L’inflazione in America a novembre è salita al 2,7% dal 2,6% di ottobre mentre il dato “core”, al netto di energia e alimentari, è stato del 3,3%; in entrambi i casi sono state rispettate le attese. Gli investitori, a una settimana dalla riunione della Fed, scontano con una probabilità vicina al 100% un altro taglio dei tassi; nel corso del 2025 al momento si scontano altri due tagli in un quadro però molto più incerto rispetto alle attese sulle mosse della Bce. Per la prima volta da febbraio tutte le principali categorie dell’inflazione mostrano un incremento; la parte “core” dei beni registra il maggiore incremento del 2024. Gli investitori, sotto la superficie, hanno letto nei dati di ieri un’inflazione persistente e la fine del suo rallentamento; sono saliti i rendimenti delle obbligazioni statali americane, è salito il dollaro, l’oro e i Bitcoin in un movimento coerente con attese di maggiore inflazione.

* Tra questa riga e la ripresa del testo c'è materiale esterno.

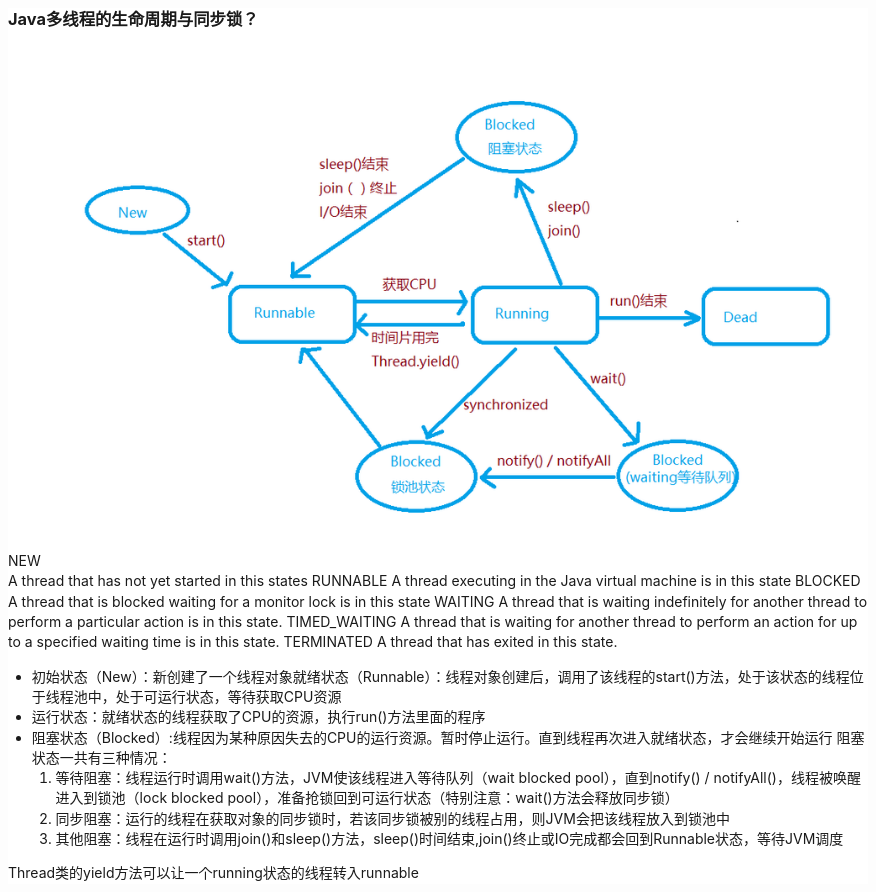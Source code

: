 ### Java多线程的生命周期与同步锁？

![img](assets/20180420144527542.png)

NEW  
             A thread that has not yet started in this states
RUNNABLE
    A thread executing in the Java virtual machine is in this state
BLOCKED
    A thread that is blocked waiting for a monitor lock is in this state
WAITING
    A thread that is waiting indefinitely for another thread to perform a particular action is in this state.
TIMED_WAITING
    A thread that is waiting for another thread to perform an action for up to a specified waiting time is in this state.
TERMINATED A thread that has exited in this state.

- 初始状态（New）：新创建了一个线程对象就绪状态（Runnable）：线程对象创建后，调用了该线程的start()方法，处于该状态的线程位于线程池中，处于可运行状态，等待获取CPU资源
- 运行状态：就绪状态的线程获取了CPU的资源，执行run()方法里面的程序
- 阻塞状态（Blocked）:线程因为某种原因失去的CPU的运行资源。暂时停止运行。直到线程再次进入就绪状态，才会继续开始运行
  阻塞状态一共有三种情况：
  1. 等待阻塞：线程运行时调用wait()方法，JVM使该线程进入等待队列（wait blocked pool），直到notify() / notifyAll()，线程被唤醒进入到锁池（lock blocked pool），准备抢锁回到可运行状态（特别注意：wait()方法会释放同步锁）
  2. 同步阻塞：运行的线程在获取对象的同步锁时，若该同步锁被别的线程占用，则JVM会把该线程放入到锁池中
  3. 其他阻塞：线程在运行时调用join()和sleep()方法，sleep()时间结束,join()终止或IO完成都会回到Runnable状态，等待JVM调度

Thread类的yield方法可以让一个running状态的线程转入runnable
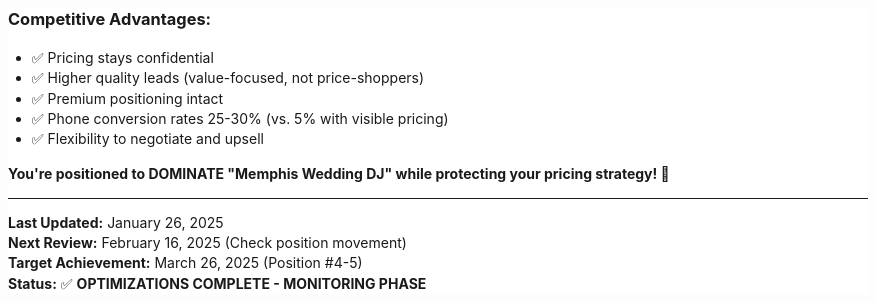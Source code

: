 ### **Competitive Advantages:**

- ✅ Pricing stays confidential
- ✅ Higher quality leads (value-focused, not price-shoppers)
- ✅ Premium positioning intact
- ✅ Phone conversion rates 25-30% (vs. 5% with visible pricing)
- ✅ Flexibility to negotiate and upsell

**You're positioned to DOMINATE "Memphis Wedding DJ" while protecting your pricing strategy! 🚀**

---

**Last Updated:** January 26, 2025  
**Next Review:** February 16, 2025 (Check position movement)  
**Target Achievement:** March 26, 2025 (Position #4-5)  
**Status:** ✅ **OPTIMIZATIONS COMPLETE - MONITORING PHASE**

Solo a gennaio gli investitori sapranno se il Presidente eletto Trump stia minacciando dazi in un’ottica negoziale oppure se si farà sul serio. Una politica commerciale protezionistica è inflattiva e ciò verrà incluso nelle valutazioni della banca centrale americana e nelle sue decisioni sui tassi. La scommessa del Presidente eletto è che i benefici, in termini di industria e posti di lavoro, siano maggiori dei costi, ma questo non sposta le valutazioni degli investitori sulle attese di inflazione. Quello che emerge è che nonostante alcuni settori economici stiano rallentando l’inflazione ha smesso di scendere.

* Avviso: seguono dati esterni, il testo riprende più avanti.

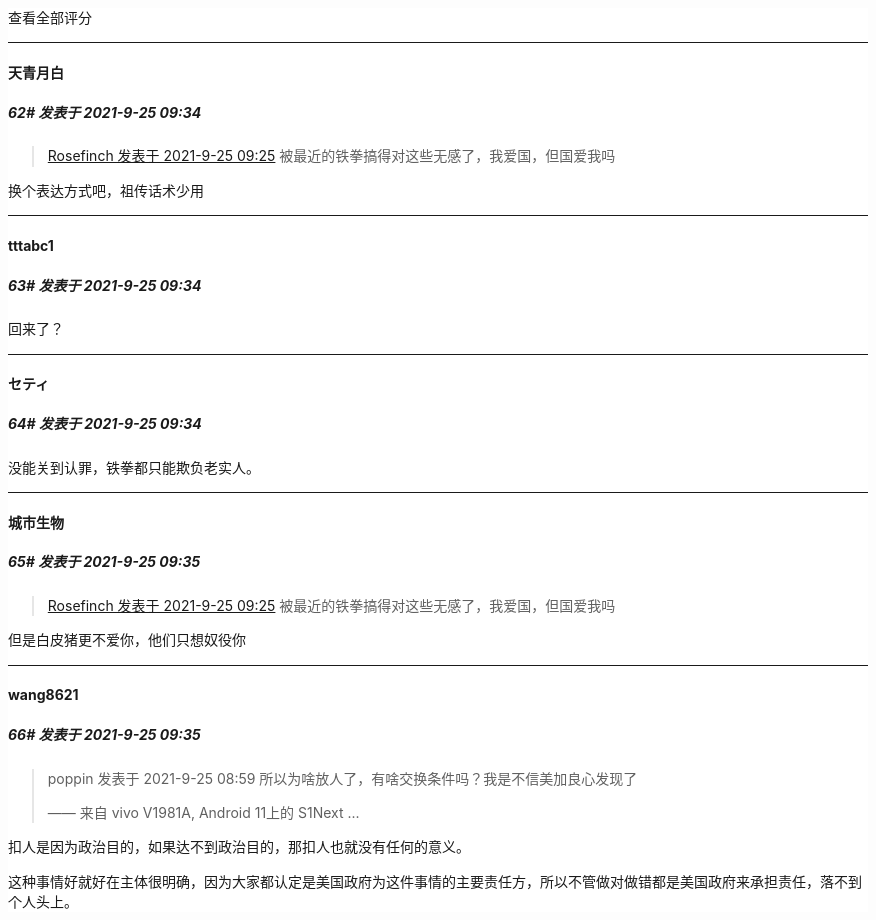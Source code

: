 
查看全部评分


*****

####  天青月白  
##### 62#       发表于 2021-9-25 09:34


<blockquote><a href="httphttps://bbs.saraba1st.com/2b/forum.php?mod=redirect&amp;goto=findpost&amp;pid=52880889&amp;ptid=2028457" target="_blank">Rosefinch 发表于 2021-9-25 09:25</a>
被最近的铁拳搞得对这些无感了，我爱国，但国爱我吗</blockquote>
换个表达方式吧，祖传话术少用


*****

####  tttabc1  
##### 63#       发表于 2021-9-25 09:34


回来了？


*****

####  セティ  
##### 64#       发表于 2021-9-25 09:34


没能关到认罪，铁拳都只能欺负老实人。


*****

####  城市生物  
##### 65#       发表于 2021-9-25 09:35


<blockquote><a href="httphttps://bbs.saraba1st.com/2b/forum.php?mod=redirect&amp;goto=findpost&amp;pid=52880889&amp;ptid=2028457" target="_blank">Rosefinch 发表于 2021-9-25 09:25</a>
被最近的铁拳搞得对这些无感了，我爱国，但国爱我吗</blockquote>
但是白皮猪更不爱你，他们只想奴役你


*****

####  wang8621  
##### 66#       发表于 2021-9-25 09:35


<blockquote>poppin 发表于 2021-9-25 08:59
所以为啥放人了，有啥交换条件吗？我是不信美加良心发现了


—— 来自 vivo V1981A, Android 11上的 S1Next ...</blockquote>
扣人是因为政治目的，如果达不到政治目的，那扣人也就没有任何的意义。

这种事情好就好在主体很明确，因为大家都认定是美国政府为这件事情的主要责任方，所以不管做对做错都是美国政府来承担责任，落不到个人头上。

C’è un secondo punto ormai evidente. Cresce l’attenzione per indici “alternativi” in cui, dalla Fed di San Francisco a quella di Atlanta, si misura, per esempio, la componente non ciclica dell’inflazione. Nelle analisi degli investitori viene inclusa l’inflazione “core” e poi “supercore”, si escludono, si includono o si ritarano le componenti più difficili da misurare come, su tutte, quelle sul costo dell’abitazione. A lato dei numeri ufficiali compaiono poi indici del tutto autonomi rispetto a quelli del Dipartimento del lavoro che misurano il movimento dei prezzi in modo indipendente. Il numero sintetico perde rilevanza e implicitamente viene accusato di non saper esprimere l’aumento dei prezzi così come viene percepito o subito dalla maggioranza della popolazione. C’è un’inflazione ufficiale e poi ci sono altre inflazioni più o meno ufficiali. Per la maggioranza delle famiglie il numero di voci veramente importante è solo una parte dell’indice generale. Nessuno, per esempio, si sogna di cambiare la macchina se ha il problema della spesa per alimentari o di altri beni necessari.

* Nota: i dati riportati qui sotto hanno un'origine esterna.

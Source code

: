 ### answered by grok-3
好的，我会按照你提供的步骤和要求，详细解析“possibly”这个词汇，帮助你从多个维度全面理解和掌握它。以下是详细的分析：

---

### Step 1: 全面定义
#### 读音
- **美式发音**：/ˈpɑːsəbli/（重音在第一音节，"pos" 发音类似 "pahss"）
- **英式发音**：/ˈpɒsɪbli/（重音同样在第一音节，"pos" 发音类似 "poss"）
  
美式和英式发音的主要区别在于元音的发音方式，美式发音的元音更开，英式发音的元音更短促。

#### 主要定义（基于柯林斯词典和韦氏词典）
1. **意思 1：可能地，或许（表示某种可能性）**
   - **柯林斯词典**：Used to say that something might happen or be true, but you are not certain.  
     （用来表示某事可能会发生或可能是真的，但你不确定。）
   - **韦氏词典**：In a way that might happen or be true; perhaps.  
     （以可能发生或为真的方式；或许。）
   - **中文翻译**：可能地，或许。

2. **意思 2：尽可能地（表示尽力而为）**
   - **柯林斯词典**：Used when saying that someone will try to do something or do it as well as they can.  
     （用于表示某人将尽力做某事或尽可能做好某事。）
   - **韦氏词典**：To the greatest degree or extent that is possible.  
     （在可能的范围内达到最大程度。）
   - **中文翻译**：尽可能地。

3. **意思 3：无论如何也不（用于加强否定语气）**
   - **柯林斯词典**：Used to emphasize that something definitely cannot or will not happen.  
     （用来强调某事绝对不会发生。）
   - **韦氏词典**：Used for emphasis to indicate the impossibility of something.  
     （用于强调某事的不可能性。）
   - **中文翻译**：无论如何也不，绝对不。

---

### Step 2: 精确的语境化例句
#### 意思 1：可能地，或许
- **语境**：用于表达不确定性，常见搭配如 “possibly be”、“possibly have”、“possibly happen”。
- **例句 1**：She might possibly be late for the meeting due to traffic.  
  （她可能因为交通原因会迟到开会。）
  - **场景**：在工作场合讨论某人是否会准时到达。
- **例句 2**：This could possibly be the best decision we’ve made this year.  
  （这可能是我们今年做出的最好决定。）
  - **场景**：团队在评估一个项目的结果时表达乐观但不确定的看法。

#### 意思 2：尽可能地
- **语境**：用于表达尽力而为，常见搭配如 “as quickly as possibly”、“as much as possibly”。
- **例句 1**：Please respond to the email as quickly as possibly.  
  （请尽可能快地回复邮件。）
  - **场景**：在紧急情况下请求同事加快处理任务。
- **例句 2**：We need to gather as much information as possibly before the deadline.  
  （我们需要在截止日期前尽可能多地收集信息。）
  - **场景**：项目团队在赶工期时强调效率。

L’economia non sta rallentando come ci si attendeva dodici mesi fa, l’inflazione per quanto persistente permette ancora di sposare uno scenario di medio termine di normalizzazione e nel frattempo sono già arrivati i tagli delle banche centrali e i cali dei rendimenti obbligazionari. In questo scenario i mercati hanno potuto continuare a salire e aggiornare i nuovi massimi, l’inflazione rimane però attenzionata per tante ragioni sia sociali e politiche che finanziarie. I prezzi sono una delle possibili sorprese del 2025 soprattutto se Trump darà seguito alle minacce sui dazi.